WHAT THE EXERCISE ASKS
Would you please copy every line from the records that contains the word "истражување"?

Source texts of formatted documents
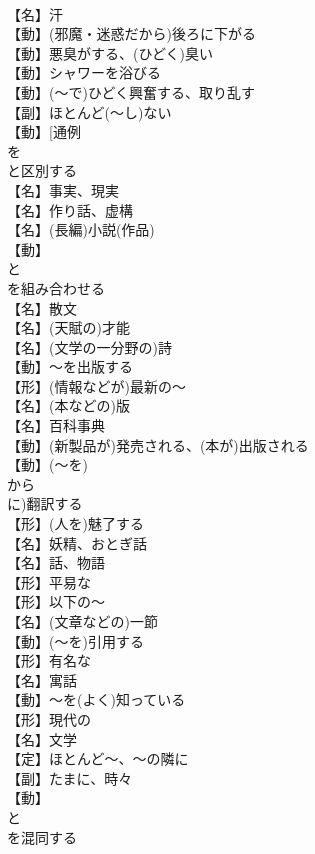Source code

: \documentclass[8pt]{extreport}
\begin{document}
\begin{CJK}{UTF8}{min}
\\	【名】汗
\\	【動】(邪魔・迷惑だから)後ろに下がる
\\	【動】悪臭がする、(ひどく)臭い
\\	【動】シャワーを浴びる
\\	【動】(～で)ひどく興奮する、取り乱す
\\	【副】ほとんど(～し)ない
\\	【動】[通例
\\	を
\\	と区別する
\\	【名】事実、現実
\\	【名】作り話、虚構
\\	【名】(長編)小説(作品)
\\	【動】
\\	と
\\	を組み合わせる
\\	【名】散文
\\	【名】(天賦の)才能
\\	【名】(文学の一分野の)詩
\\	【動】～を出版する
\\	【形】(情報などが)最新の～
\\	【名】(本などの)版
\\	【名】百科事典
\\	【動】(新製品が)発売される、(本が)出版される
\\	【動】(～を)
\\	から
\\	に)翻訳する
\\	【形】(人を)魅了する
\\	【名】妖精、おとぎ話
\\	【名】話、物語
\\	【形】平易な
\\	【形】以下の～
\\	【名】(文章などの)一節
\\	【動】(～を)引用する
\\	【形】有名な
\\	【名】寓話
\\	【動】～を(よく)知っている
\\	【形】現代の
\\	【名】文学
\\	【定】ほとんど～、～の隣に
\\	【副】たまに、時々
\\	【動】
\\	と
\\	を混同する

\end{CJK}
\end{document}
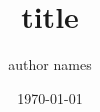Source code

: \documentclass[draft]{beamer}
\title[short title]{title}
\author[short author names]{author names}
\institute[short institute names]{institute names}
\date{\today}
\begin{document}
\begin{frame}

\end{frame}
\end{document}
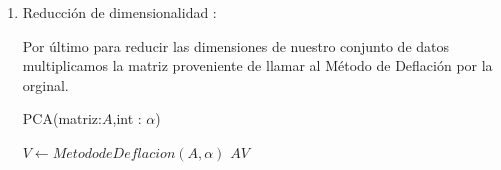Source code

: \begin{enumerate}
\item Reducción de dimensionalidad :

Por último para reducir las dimensiones de nuestro conjunto de datos multiplicamos la matriz proveniente de llamar al Método de Deflación por la orginal.
\begin{algorithm}
\caption{PCA(matriz:$A$,int : $\alpha$)}
\begin{algorithmic}[1]
    \State $V  \leftarrow Metodo de Deflacion(A,\alpha)$
    \State
    \Return  $A V$
\end{algorithmic}
\end{algorithm}

\end{enumerate}





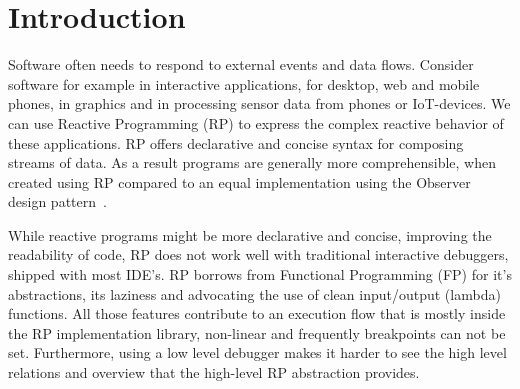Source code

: \section{Introduction}

Software often needs to respond to external events and data flows. Consider software for example in interactive applications, for desktop, web and mobile phones, in graphics and in processing sensor data from phones or IoT-devices. We can use Reactive Programming (RP) to express the complex reactive behavior of these applications. RP offers declarative and concise syntax for composing streams of data. As a result programs are generally more comprehensible, when created using RP compared to an equal implementation using the Observer design pattern~\cite{johnson1995design, salvaneschi2014empirical}.



While reactive programs might be more declarative and concise, improving the readability of code, RP does not work well with traditional interactive debuggers, shipped with most IDE's. RP borrows from Functional Programming (FP) for it's abstractions, its laziness and advocating the use of clean input/output (lambda) functions. All those features contribute to an execution flow that is mostly inside the RP implementation library, non-linear and frequently breakpoints can not be set. Furthermore, using a low level debugger makes it harder to see the high level relations and overview that the high-level RP abstraction provides.

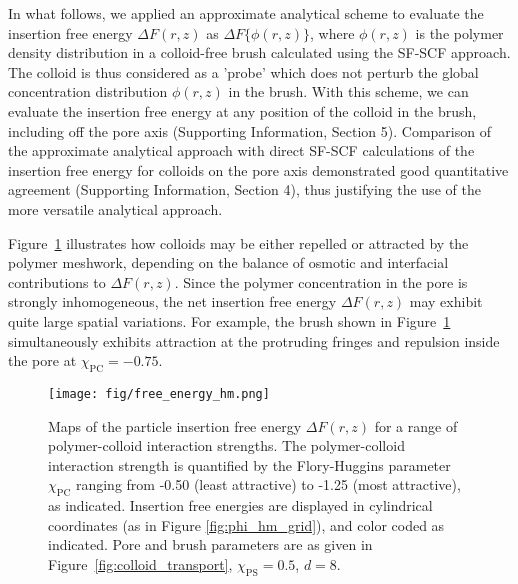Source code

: \documentclass[12pt, a4paper]{article}
\begin{document}

In what follows, we applied an approximate analytical scheme to evaluate the insertion free energy $\Delta F(r,z)$ as $\Delta F\{\phi(r,z)\}$, where $\phi(r,z)$ is the polymer density distribution in a colloid-free brush calculated using the SF-SCF approach.
The colloid is thus considered as a 'probe' which does not perturb the global concentration distribution $\phi(r,z)$ in the brush.
With this scheme, we can evaluate the insertion free energy at any position of the colloid in the brush, including off the pore axis (Supporting Information, Section 5).
Comparison of the approximate analytical approach with direct SF-SCF calculations of the insertion free energy for colloids on the pore axis demonstrated good quantitative agreement (Supporting Information, Section 4), thus justifying the use of the more versatile analytical approach.

Figure~\ref{fig:DeltaF_map} illustrates how colloids may be either repelled or attracted by the polymer meshwork, depending on the balance of osmotic and interfacial contributions to $\Delta F(r,z)$.
Since the polymer concentration in the pore is strongly inhomogeneous, the net insertion free energy $\Delta F(r,z)$ may exhibit quite large spatial variations.
For example, the brush shown in Figure~\ref{fig:DeltaF_map} simultaneously exhibits attraction at the protruding fringes and repulsion inside the pore at $\chi_{\text{PC}}=-0.75$.

\begin{figure}
    \centering
    \texttt{[image: fig/free\_energy\_hm.png]}
    \caption{
    Maps of the particle insertion free energy $\Delta F(r,z)$ for a range of polymer-colloid interaction strengths.
    The polymer-colloid interaction strength is quantified by the Flory-Huggins parameter $\chi_{\text{PC}}$ ranging from -0.50 (least attractive) to -1.25 (most attractive), as indicated.
    Insertion free energies are displayed in cylindrical coordinates (as in Figure \ref{fig:phi_hm_grid}), and color coded as indicated.
    Pore and brush parameters are as given in Figure~\ref{fig:colloid_transport}, $\chi_{\text{PS}}=0.5$, $d=8$.
    }
    \label{fig:DeltaF_map}
\end{figure}
\end{document}
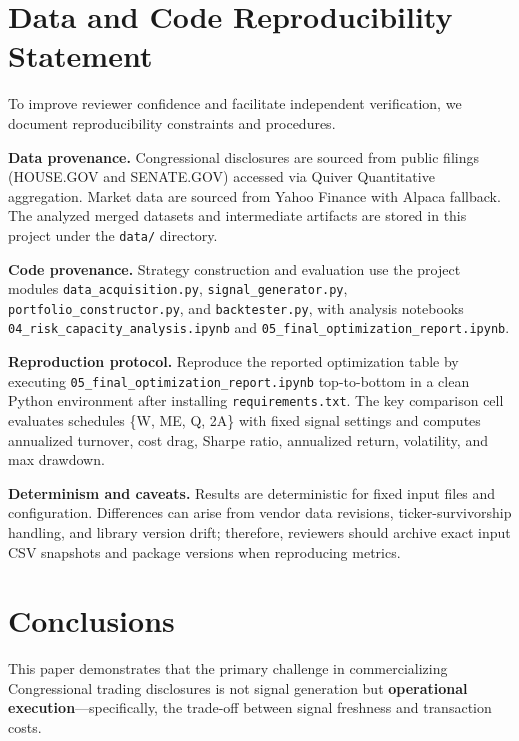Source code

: \documentclass[twocolumn,ieee]{Base_Latex_Template/arithmaxresearch}
\begin{document}
\section{Data and Code Reproducibility Statement}

To improve reviewer confidence and facilitate independent verification, we document reproducibility constraints and procedures.

\textbf{Data provenance.} Congressional disclosures are sourced from public filings (HOUSE.GOV and SENATE.GOV) accessed via Quiver Quantitative aggregation. Market data are sourced from Yahoo Finance with Alpaca fallback. The analyzed merged datasets and intermediate artifacts are stored in this project under the \texttt{data/} directory.

\textbf{Code provenance.} Strategy construction and evaluation use the project modules \texttt{data\_acquisition.py}, \texttt{signal\_generator.py}, \texttt{portfolio\_constructor.py}, and \texttt{backtester.py}, with analysis notebooks \texttt{04\_risk\_capacity\_analysis.ipynb} and \texttt{05\_final\_optimization\_report.ipynb}.

\textbf{Reproduction protocol.} Reproduce the reported optimization table by executing \texttt{05\_final\_optimization\_report.ipynb} top-to-bottom in a clean Python environment after installing \texttt{requirements.txt}. The key comparison cell evaluates schedules \{W, ME, Q, 2A\} with fixed signal settings and computes annualized turnover, cost drag, Sharpe ratio, annualized return, volatility, and max drawdown.

\textbf{Determinism and caveats.} Results are deterministic for fixed input files and configuration. Differences can arise from vendor data revisions, ticker-survivorship handling, and library version drift; therefore, reviewers should archive exact input CSV snapshots and package versions when reproducing metrics.

\section{Conclusions}

This paper demonstrates that the primary challenge in commercializing Congressional trading disclosures is not signal generation but \textbf{operational execution}—specifically, the trade-off between signal freshness and transaction costs.
\end{document}
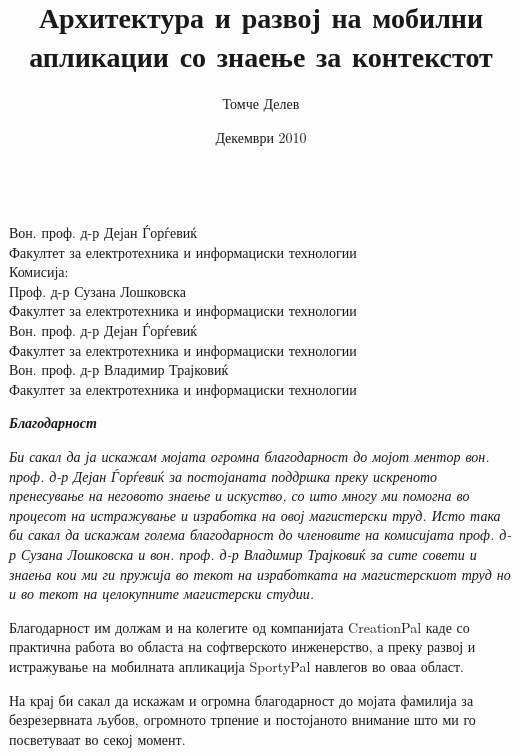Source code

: \documentclass[a4paper,oneside]{report}
\begin{document}
\title{Архитектура и развој на мобилни апликации со знаење за контекстот}
\author{Томче Делев}
\date{Декември 2010}
\maketitle

{}\\
Вон. проф. д-р Дејан Ѓорѓевиќ\\
Факултет за електротехника и информациски технологии
\\[.5cm]
Комисија:\\
Проф. д-р Сузана Лошковска\\
Факултет за електротехника и информациски технологии
\\[.5cm]
Вон. проф. д-р Дејан Ѓорѓевиќ\\
Факултет за електротехника и информациски технологии
\\[.5cm]
Вон. проф. д-р Владимир Трајковиќ\\
Факултет за електротехника и информациски технологии


\newpage

\newpage
\begin{center}
{\Large{\it\textbf{Благодарност}}}
\\[2cm]
{\it
Би сакал да ја искажам мојата огромна благодарност до мојот ментор вон. проф.
д-р Дејан Ѓорѓевиќ за постојаната поддршка преку искреното пренесување на
неговото знаење и искуство, со што многу ми помогна во процесот на истражување и
изработка на овој магистерски труд. Исто така би сакал да искажам голема
благодарност до членовите на комисијата проф. д-р Сузана Лошковска и вон. проф.
д-р Владимир Трајковиќ за сите совети и знаења кои ми ги пружија во текот на
изработката на магистерскиот труд но и во текот на целокупните магистерски
студии.

Благодарност им должам и на колегите од компанијата CreationPal каде со
практична работа во областа на софтверското инженерство, а преку развој и
истражување на мобилната апликација SportyPal навлегов во оваа област.

На крај би сакал да искажам и огромна благодарност до мојата фамилија за
безрезервната љубов, огромното трпение и постојаното внимание што ми го
посветуваат во секој момент.
}
\end{center}

\tableofcontents
\listoffigures
\listoftables










\end{document}
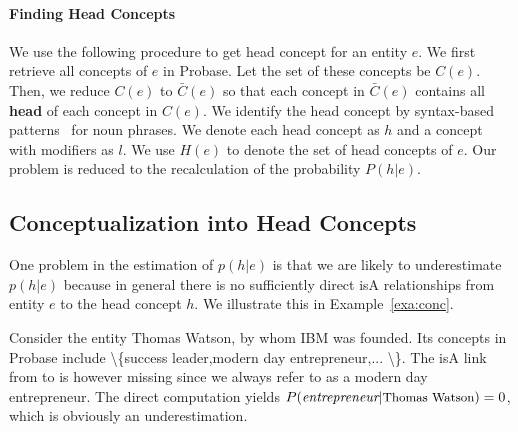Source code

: \paragraph*{Finding Head Concepts}
We use the following procedure to get head concept for an entity $e$.
We first retrieve all concepts of $e$ in Probase. Let the set of these concepts be $C(e)$.
Then, we reduce $C(e)$ to $\bar{C}(e)$ so that each concept in $\bar{C}(e)$ contains all {\bf head} of each concept in $C(e)$.
We identify the head concept by syntax-based patterns~\cite{ponzetto2007deriving} for noun phrases.
We denote each head concept as $h$ and a concept with modifiers as ${l}$.
We use $H(e)$ to denote the set of head concepts of $e$.
Our problem is reduced to the recalculation of the probability $P({h}|e)$.




\subsection{Conceptualization into Head Concepts}
One problem in the estimation of $p(h|e)$ is that we are likely to underestimate $p(h|e)$ because in general there is no sufficiently direct isA relationships from entity $e$ to the head concept $h$.
We illustrate this in Example~\ref{exa:conc}.


\begin{example}[Underestimation]
\label{exa:conc}
Consider the entity \ac{Thomas Watson}, by whom \ac{IBM} was founded. Its concepts in Probase include \ac{\{success leader,modern day entrepreneur,... \}}. The isA link from  to  is however missing since we always refer to  as a modern day entrepreneur. The direct computation yields $P(\ac{entrepreneur}|\at{\text{Thomas Watson}})=0$, which is obviously an underestimation.
\end{example}




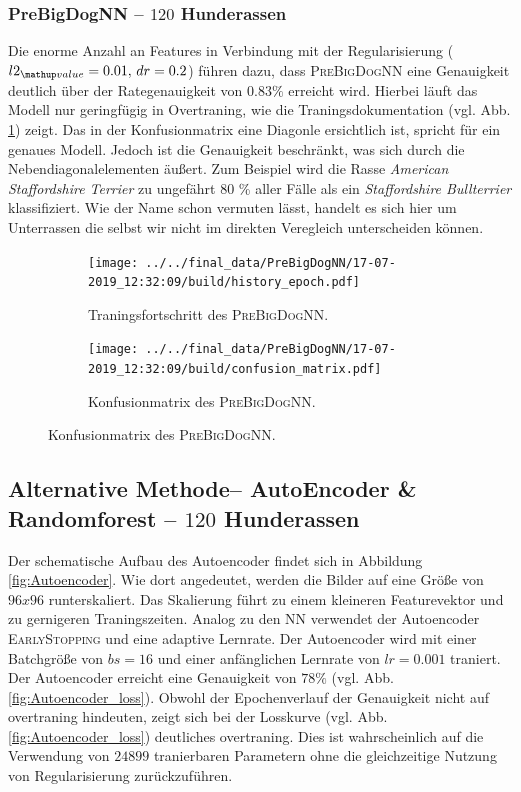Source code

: \subsubsection{PreBigDogNN -- $120$ Hunderassen}
Die enorme Anzahl an Features in Verbindung mit der Regularisierung ($l2\ua{value}=0.01, \, dr=0.2$)
führen dazu, dass \textsc{PreBigDogNN} eine Genauigkeit deutlich über der Rategenauigkeit
von $0.83\%$ erreicht wird. Hierbei läuft das Modell nur geringfügig in Overtraning,
wie die Traningsdokumentation (vgl. Abb. \ref{fig:PreBigDogNN_Loss_Acc}) zeigt.
Das in der Konfusionmatrix eine Diagonle ersichtlich ist, spricht für ein genaues Modell.
Jedoch ist die Genauigkeit beschränkt, was sich durch die Nebendiagonalelementen
äußert. Zum Beispiel wird die Rasse \emph{American Staffordshire Terrier}
zu ungefährt 80 \% aller Fälle als ein \emph{Staffordshire Bullterrier} klassifiziert.
Wie der Name schon vermuten lässt, handelt es sich hier um Unterrassen die
selbst wir nicht im direkten Veregleich unterscheiden können.
\begin{figure}
\centering
\begin{subfigure}{0.48\textwidth}
\centering
\texttt{[image: ../../final\_data/PreBigDogNN/17-07-2019\_12:32:09/build/history\_epoch.pdf]}
\caption{Traningsfortschritt des \textsc{PreBigDogNN}.}
\label{fig:PreBigDogNN_Loss_Acc}
\end{subfigure}
\begin{subfigure}{0.48\textwidth}
\centering
\texttt{[image: ../../final\_data/PreBigDogNN/17-07-2019\_12:32:09/build/confusion\_matrix.pdf]}
\caption{Konfusionmatrix des \textsc{PreBigDogNN}.}
\label{fig:PreBigDogNN_Konfusionmatrix}
\end{subfigure}
\end{figure}
\subsection{Alternative Methode-- AutoEncoder \& Randomforest -- $120$ Hunderassen}
Der schematische Aufbau des Autoencoder findet sich in Abbildung \ref{fig:Autoencoder}.
Wie dort angedeutet, werden die Bilder auf eine Größe von $96x96$ runterskaliert.
Das Skalierung führt zu einem kleineren Featurevektor und zu gernigeren
Traningszeiten. Analog zu den NN verwendet der Autoencoder \textsc{EarlyStopping}
und eine adaptive Lernrate. Der Autoencoder wird mit einer Batchgröße
von $bs=16$ und einer anfänglichen Lernrate von $lr=0.001$ traniert. Der Autoencoder
erreicht eine Genauigkeit von $78\%$ (vgl. Abb. \ref{fig:Autoencoder_loss}). Obwohl der Epochenverlauf
der Genauigkeit nicht auf overtraning hindeuten, zeigt sich bei der Losskurve
(vgl. Abb. \ref{fig:Autoencoder_loss}) deutliches overtraning. Dies ist wahrscheinlich auf die
Verwendung von $24899$ tranierbaren Parametern ohne die gleichzeitige
Nutzung von Regularisierung zurückzuführen.

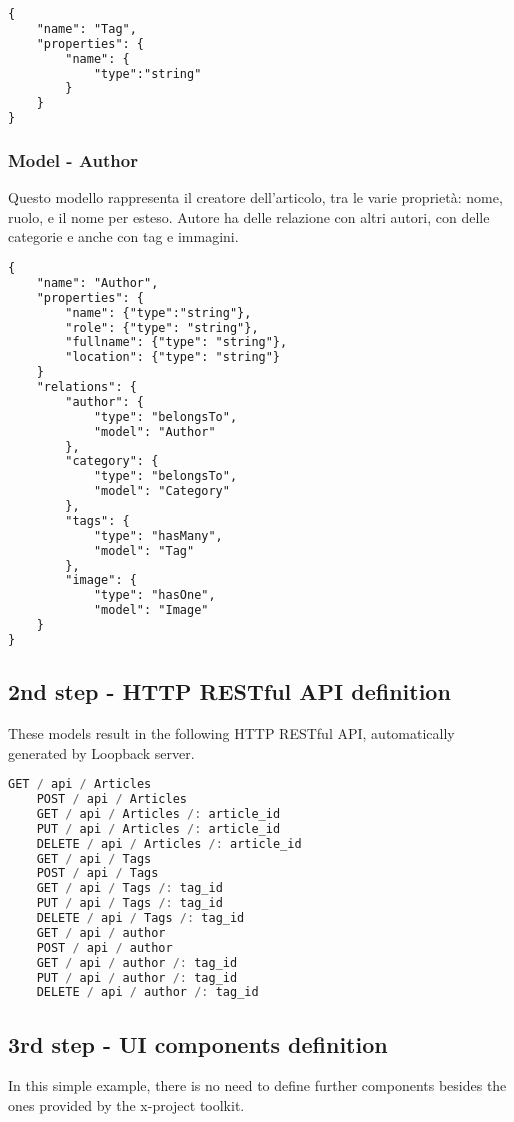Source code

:\begin{lstlisting}[language=html]
{
	"name": "Tag",
	"properties": {
		"name": {
			"type":"string"
		}
	}
}
\end{lstlisting}
\subsubsection{Model - Author}

Questo modello rappresenta il creatore dell'articolo, tra le varie proprietà: nome, ruolo, e il nome per esteso.
Autore ha delle relazione con altri autori, con delle categorie e anche con tag e immagini.

\begin{lstlisting}[language=html]
{
	"name": "Author",
	"properties": {
		"name": {"type":"string"},
    	"role": {"type": "string"},
    	"fullname": {"type": "string"},
    	"location": {"type": "string"}
	}
	"relations": {
    	"author": {
     		"type": "belongsTo",
      		"model": "Author"
    	},
    	"category": {
      		"type": "belongsTo",
      		"model": "Category"
    	},
    	"tags": {
      		"type": "hasMany",
      		"model": "Tag"
    	},
    	"image": {
      		"type": "hasOne",
      		"model": "Image"
    }
}
\end{lstlisting}

\subsection{2nd step - HTTP RESTful API definition}

These models result in the following HTTP RESTful API, automatically generated by Loopback server.

\begin{lstlisting}[language=javascript]
	GET / api / Articles
	POST / api / Articles
	GET / api / Articles /: article_id
	PUT / api / Articles /: article_id
	DELETE / api / Articles /: article_id
	GET / api / Tags
	POST / api / Tags
	GET / api / Tags /: tag_id
	PUT / api / Tags /: tag_id
	DELETE / api / Tags /: tag_id
	GET / api / author
	POST / api / author
	GET / api / author /: tag_id
	PUT / api / author /: tag_id
	DELETE / api / author /: tag_id
\end{lstlisting}

\subsection{3rd step - UI components definition}

In this simple example, there is no need to define further components besides the ones provided by the x-project toolkit.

WRITTEN ANSWER
неговото знаење и искуство, со што многу ми помогна во процесот на истражување и
истражување на мобилната апликација SportyPal навлегов во оваа област.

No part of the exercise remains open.